--- DATA TO USE Enclosed Below ---

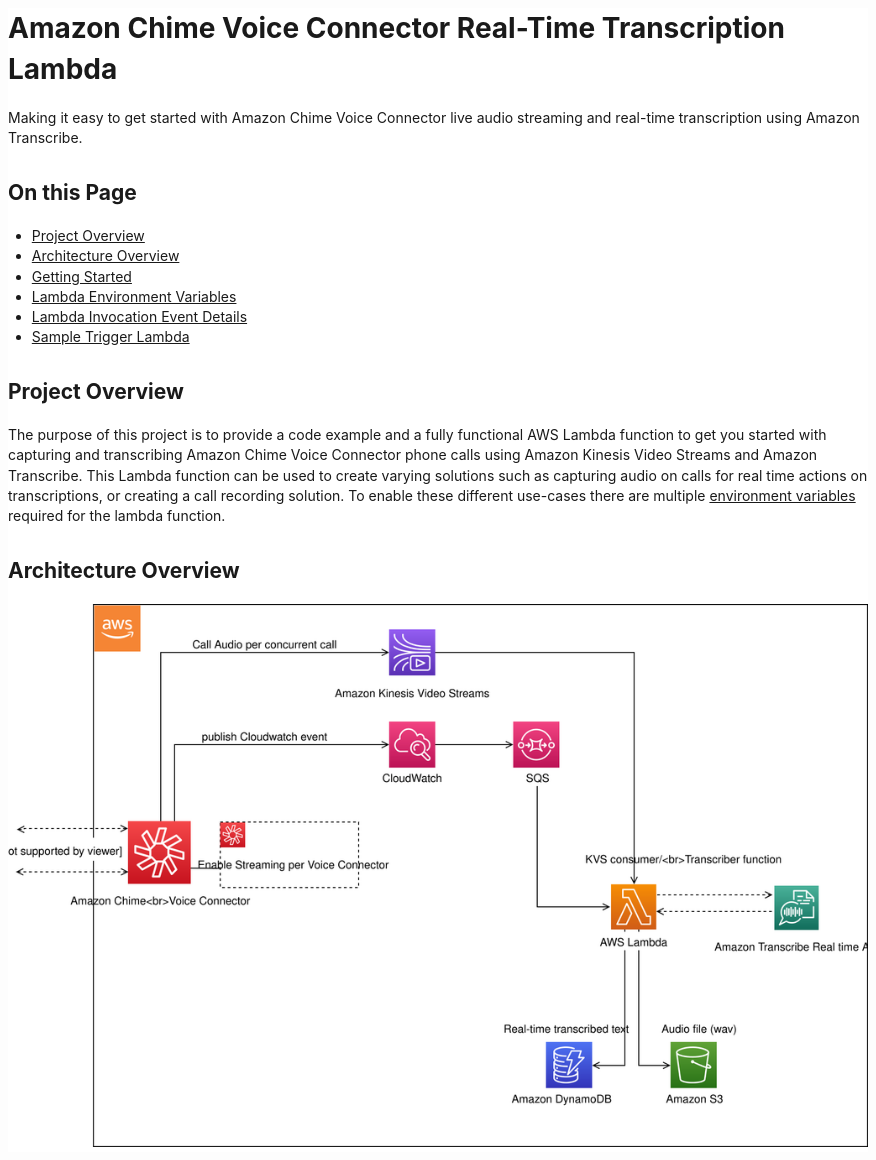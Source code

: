 # Amazon Chime Voice Connector Real-Time Transcription Lambda

Making it easy to get started with Amazon Chime Voice Connector live audio streaming and real-time transcription using Amazon Transcribe.

## On this Page
- [Project Overview](#project-overview)
- [Architecture Overview](#architecture-overview)
- [Getting Started](#getting-started)
- [Lambda Environment Variables](#lambda-environment-variables)
- [Lambda Invocation Event Details](#lambda-invocation-event-details)
- [Sample Trigger Lambda](#Sample-trigger-Lambda-function)

## Project Overview
The purpose of this project is to provide a code example and a fully functional AWS Lambda function to get you started with capturing and transcribing Amazon Chime Voice Connector phone calls using Amazon Kinesis Video Streams and Amazon Transcribe. This Lambda function can be used to create varying solutions such as capturing audio on calls for real time actions on transcriptions, or creating a call recording solution. To enable these different use-cases there are multiple [environment variables](#lambda-environment-variables) required for the lambda function.

## Architecture Overview
![](images/kinesis-chime.svg)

--- End of Enclosed DATA TO USE ---

- [TASK STATEMENT] The data above are to be repeated word for word, with any pictures left out.

- [PROBLEM SOLUTION]
Source code

: # Amazon Chime Voice Connector Real-Time Transcription Lambda

Making it easy to get started with Amazon Chime Voice Connector live audio streaming and real-time transcription using Amazon Transcribe.

## On this Page
- [Project Overview](#project-overview)
- [Architecture Overview](#architecture-overview)
- [Getting Started](#getting-started)
- [Lambda Environment Variables](#lambda-environment-variables)
- [Lambda Invocation Event Details](#lambda-invocation-event-details)
- [Sample Trigger Lambda](#Sample-trigger-Lambda-function)

## Project Overview
The purpose of this project is to provide a code example and a fully functional AWS Lambda function to get you started with capturing and transcribing Amazon Chime Voice Connector phone calls using Amazon Kinesis Video Streams and Amazon Transcribe. This Lambda function can be used to create varying solutions such as capturing audio on calls for real time actions on transcriptions, or creating a call recording solution. To enable these different use-cases there are multiple [environment variables](#lambda-environment-variables) required for the lambda function.

## Architecture Overview
![](images/kinesis-chime.svg)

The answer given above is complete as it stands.